** DATASET CONTENT follows **

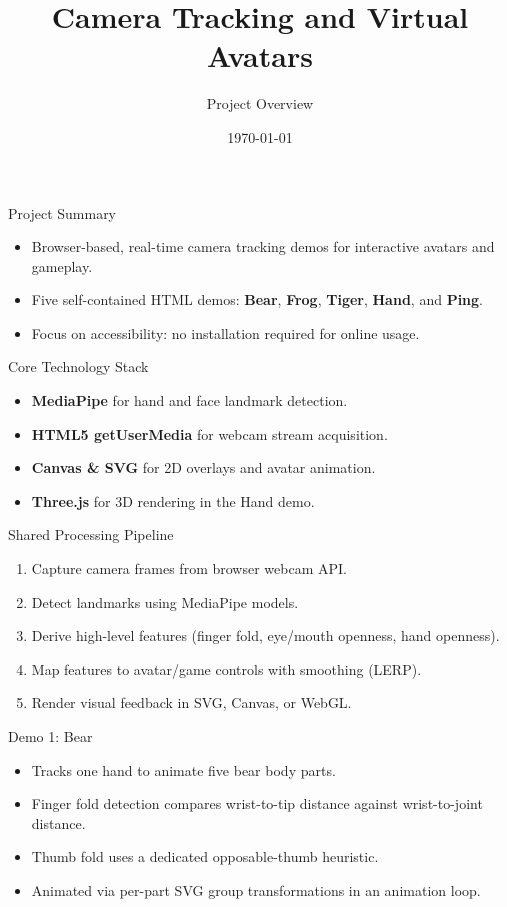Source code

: \documentclass[aspectratio=169]{beamer}
\title{Camera Tracking and Virtual Avatars}
\author{Project Overview}
\date{\today}
\begin{document}
\begin{frame}
  \titlepage
\end{frame}

\begin{frame}{Project Summary}
  \begin{itemize}
    \item Browser-based, real-time camera tracking demos for interactive avatars and gameplay.
    \item Five self-contained HTML demos: \textbf{Bear}, \textbf{Frog}, \textbf{Tiger}, \textbf{Hand}, and \textbf{Ping}.
    \item Focus on accessibility: no installation required for online usage.
  \end{itemize}
\end{frame}

\begin{frame}{Core Technology Stack}
  \begin{itemize}
    \item \textbf{MediaPipe} for hand and face landmark detection.
    \item \textbf{HTML5 getUserMedia} for webcam stream acquisition.
    \item \textbf{Canvas \& SVG} for 2D overlays and avatar animation.
    \item \textbf{Three.js} for 3D rendering in the Hand demo.
  \end{itemize}
\end{frame}

\begin{frame}{Shared Processing Pipeline}
  \begin{enumerate}
    \item Capture camera frames from browser webcam API.
    \item Detect landmarks using MediaPipe models.
    \item Derive high-level features (finger fold, eye/mouth openness, hand openness).
    \item Map features to avatar/game controls with smoothing (LERP).
    \item Render visual feedback in SVG, Canvas, or WebGL.
  \end{enumerate}
\end{frame}

\begin{frame}{Demo 1: Bear}
  \begin{itemize}
    \item Tracks one hand to animate five bear body parts.
    \item Finger fold detection compares wrist-to-tip distance against wrist-to-joint distance.
    \item Thumb fold uses a dedicated opposable-thumb heuristic.
    \item Animated via per-part SVG group transformations in an animation loop.
  \end{itemize}
\end{frame}
\end{document}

** End of DATASET CONTENT **

Because only the text is wanted, copy each record above precisely and omit its pictures.

> **RESULT OF THE EXERCISE**:
Source code

: \documentclass[aspectratio=169]{beamer}
\title{Camera Tracking and Virtual Avatars}
\author{Project Overview}
\date{\today}
\begin{document}
\begin{frame}
  \titlepage
\end{frame}

\begin{frame}{Project Summary}
  \begin{itemize}
    \item Browser-based, real-time camera tracking demos for interactive avatars and gameplay.
    \item Five self-contained HTML demos: \textbf{Bear}, \textbf{Frog}, \textbf{Tiger}, \textbf{Hand}, and \textbf{Ping}.
    \item Focus on accessibility: no installation required for online usage.
  \end{itemize}
\end{frame}

\begin{frame}{Core Technology Stack}
  \begin{itemize}
    \item \textbf{MediaPipe} for hand and face landmark detection.
    \item \textbf{HTML5 getUserMedia} for webcam stream acquisition.
    \item \textbf{Canvas \& SVG} for 2D overlays and avatar animation.
    \item \textbf{Three.js} for 3D rendering in the Hand demo.
  \end{itemize}
\end{frame}

\begin{frame}{Shared Processing Pipeline}
  \begin{enumerate}
    \item Capture camera frames from browser webcam API.
    \item Detect landmarks using MediaPipe models.
    \item Derive high-level features (finger fold, eye/mouth openness, hand openness).
    \item Map features to avatar/game controls with smoothing (LERP).
    \item Render visual feedback in SVG, Canvas, or WebGL.
  \end{enumerate}
\end{frame}

\begin{frame}{Demo 1: Bear}
  \begin{itemize}
    \item Tracks one hand to animate five bear body parts.
    \item Finger fold detection compares wrist-to-tip distance against wrist-to-joint distance.
    \item Thumb fold uses a dedicated opposable-thumb heuristic.
    \item Animated via per-part SVG group transformations in an animation loop.
  \end{itemize}
\end{frame}
\end{document}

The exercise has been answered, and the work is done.